Task goal: Without the pictures, give the listing below again exactly.

Stored data:
------------------------------

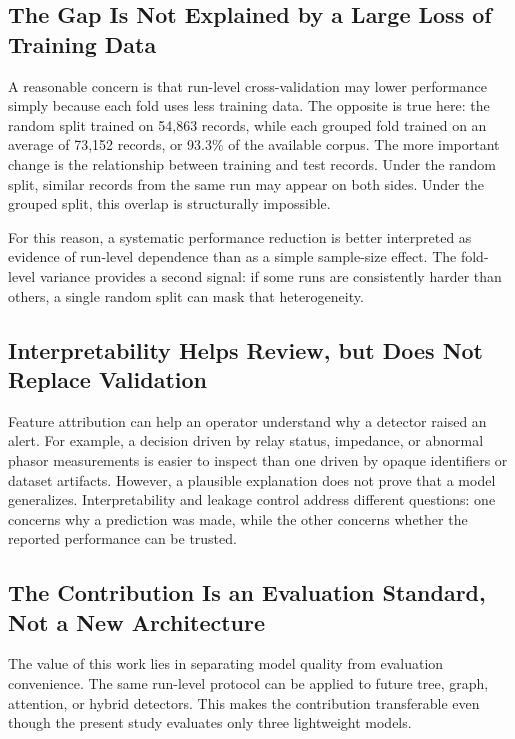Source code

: \documentclass[conference,a4paper]{IEEEtran}
\begin{document}
\subsection{The Gap Is Not Explained by a Large Loss of Training Data}

A reasonable concern is that run-level cross-validation may lower performance simply because each fold uses less training data. The opposite is true here: the random split trained on 54,863 records, while each grouped fold trained on an average of 73,152 records, or 93.3\% of the available corpus. The more important change is the relationship between training and test records. Under the random split, similar records from the same run may appear on both sides. Under the grouped split, this overlap is structurally impossible.

For this reason, a systematic performance reduction is better interpreted as evidence of run-level dependence than as a simple sample-size effect. The fold-level variance provides a second signal: if some runs are consistently harder than others, a single random split can mask that heterogeneity.

\subsection{Interpretability Helps Review, but Does Not Replace Validation}

Feature attribution can help an operator understand why a detector raised an alert. For example, a decision driven by relay status, impedance, or abnormal phasor measurements is easier to inspect than one driven by opaque identifiers or dataset artifacts. However, a plausible explanation does not prove that a model generalizes. Interpretability and leakage control address different questions: one concerns why a prediction was made, while the other concerns whether the reported performance can be trusted.

\subsection{The Contribution Is an Evaluation Standard, Not a New Architecture}

The value of this work lies in separating model quality from evaluation convenience. The same run-level protocol can be applied to future tree, graph, attention, or hybrid detectors. This makes the contribution transferable even though the present study evaluates only three lightweight models.
\end{document}
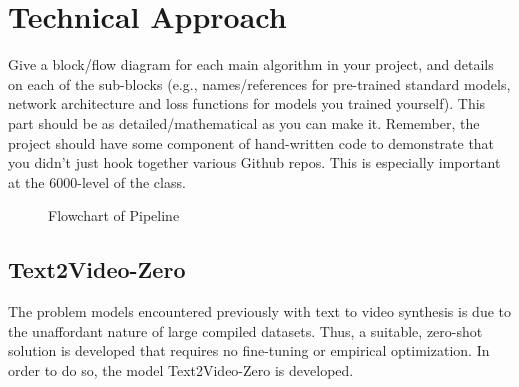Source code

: \documentclass[conference]{IEEEtran}
\begin{document}
\section{Technical Approach}
\begin{tcolorbox}
Give a block/flow diagram for each main algorithm in your project, and details on
each of the sub-blocks (e.g., names/references for pre-trained standard models, network architecture and loss functions for models you trained yourself). This part should be as detailed/mathematical as you can make it. Remember, the project should have some component of hand-written code to demonstrate that you didn’t just hook together various Github repos. This is especially important at the 6000-level of the class.
\end{tcolorbox}
\begin{figure}
    \centering
    \caption{Flowchart of Pipeline}
    \label{fig:pipeline}
\end{figure}

\subsection{Text2Video-Zero}

The problem models encountered previously with text to video synthesis is due to the unaffordant nature of large compiled datasets. Thus, a suitable, zero-shot solution is developed that requires no fine-tuning or empirical optimization. In order to do so, the model Text2Video-Zero is developed.
\end{document}
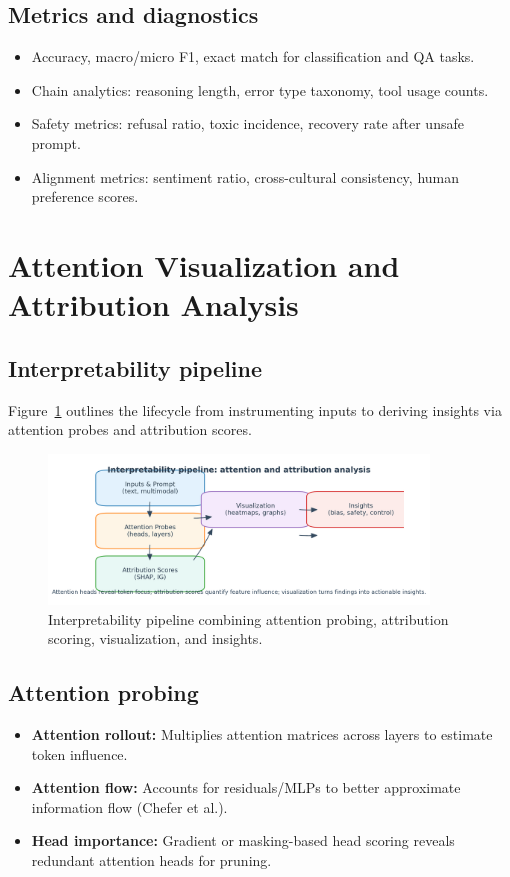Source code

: \documentclass{article}
\begin{document}
\subsection{Metrics and diagnostics}
\begin{itemize}
  \item Accuracy, macro/micro F1, exact match for classification and QA tasks.
  \item Chain analytics: reasoning length, error type taxonomy, tool usage counts.
  \item Safety metrics: refusal ratio, toxic incidence, recovery rate after unsafe prompt.
  \item Alignment metrics: sentiment ratio, cross-cultural consistency, human preference scores.
\end{itemize}

\section{Attention Visualization and Attribution Analysis}
\subsection{Interpretability pipeline}
Figure~\ref{fig:interpretability_pipeline_en} outlines the lifecycle from instrumenting inputs to deriving insights via attention probes and attribution scores.
\begin{figure}[H]
  \centering
  \includegraphics[width=0.9\textwidth]{interpretability_pipeline.png}
  \caption{Interpretability pipeline combining attention probing, attribution scoring, visualization, and insights.}
  \label{fig:interpretability_pipeline_en}
\end{figure}

\subsection{Attention probing}
\begin{itemize}
  \item \textbf{Attention rollout:} Multiplies attention matrices across layers to estimate token influence.
  \item \textbf{Attention flow:} Accounts for residuals/MLPs to better approximate information flow (Chefer et al.).
  \item \textbf{Head importance:} Gradient or masking-based head scoring reveals redundant attention heads for pruning.
\end{itemize}
\end{document}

------------------------------

Task answer:
Source code

: \documentclass[conference,a4paper]{IEEEtran}
\begin{document}
\subsection{The Gap Is Not Explained by a Large Loss of Training Data}

A reasonable concern is that run-level cross-validation may lower performance simply because each fold uses less training data. The opposite is true here: the random split trained on 54,863 records, while each grouped fold trained on an average of 73,152 records, or 93.3\% of the available corpus. The more important change is the relationship between training and test records. Under the random split, similar records from the same run may appear on both sides. Under the grouped split, this overlap is structurally impossible.

For this reason, a systematic performance reduction is better interpreted as evidence of run-level dependence than as a simple sample-size effect. The fold-level variance provides a second signal: if some runs are consistently harder than others, a single random split can mask that heterogeneity.

\subsection{Interpretability Helps Review, but Does Not Replace Validation}

Feature attribution can help an operator understand why a detector raised an alert. For example, a decision driven by relay status, impedance, or abnormal phasor measurements is easier to inspect than one driven by opaque identifiers or dataset artifacts. However, a plausible explanation does not prove that a model generalizes. Interpretability and leakage control address different questions: one concerns why a prediction was made, while the other concerns whether the reported performance can be trusted.

\subsection{The Contribution Is an Evaluation Standard, Not a New Architecture}

The value of this work lies in separating model quality from evaluation convenience. The same run-level protocol can be applied to future tree, graph, attention, or hybrid detectors. This makes the contribution transferable even though the present study evaluates only three lightweight models.
\end{document}
Source code

: \documentclass[conference]{IEEEtran}
\begin{document}
\section{Technical Approach}
\begin{tcolorbox}
Give a block/flow diagram for each main algorithm in your project, and details on
each of the sub-blocks (e.g., names/references for pre-trained standard models, network architecture and loss functions for models you trained yourself). This part should be as detailed/mathematical as you can make it. Remember, the project should have some component of hand-written code to demonstrate that you didn’t just hook together various Github repos. This is especially important at the 6000-level of the class.
\end{tcolorbox}
\begin{figure}
    \centering
    \caption{Flowchart of Pipeline}
    \label{fig:pipeline}
\end{figure}

\subsection{Text2Video-Zero}

The problem models encountered previously with text to video synthesis is due to the unaffordant nature of large compiled datasets. Thus, a suitable, zero-shot solution is developed that requires no fine-tuning or empirical optimization. In order to do so, the model Text2Video-Zero is developed.
\end{document}
Source code

: \documentclass{article}
\begin{document}
\subsection{Metrics and diagnostics}
\begin{itemize}
  \item Accuracy, macro/micro F1, exact match for classification and QA tasks.
  \item Chain analytics: reasoning length, error type taxonomy, tool usage counts.
  \item Safety metrics: refusal ratio, toxic incidence, recovery rate after unsafe prompt.
  \item Alignment metrics: sentiment ratio, cross-cultural consistency, human preference scores.
\end{itemize}

\section{Attention Visualization and Attribution Analysis}
\subsection{Interpretability pipeline}
Figure~\ref{fig:interpretability_pipeline_en} outlines the lifecycle from instrumenting inputs to deriving insights via attention probes and attribution scores.
\begin{figure}[H]
  \centering
  \includegraphics[width=0.9\textwidth]{interpretability_pipeline.png}
  \caption{Interpretability pipeline combining attention probing, attribution scoring, visualization, and insights.}
  \label{fig:interpretability_pipeline_en}
\end{figure}

\subsection{Attention probing}
\begin{itemize}
  \item \textbf{Attention rollout:} Multiplies attention matrices across layers to estimate token influence.
  \item \textbf{Attention flow:} Accounts for residuals/MLPs to better approximate information flow (Chefer et al.).
  \item \textbf{Head importance:} Gradient or masking-based head scoring reveals redundant attention heads for pruning.
\end{itemize}
\end{document}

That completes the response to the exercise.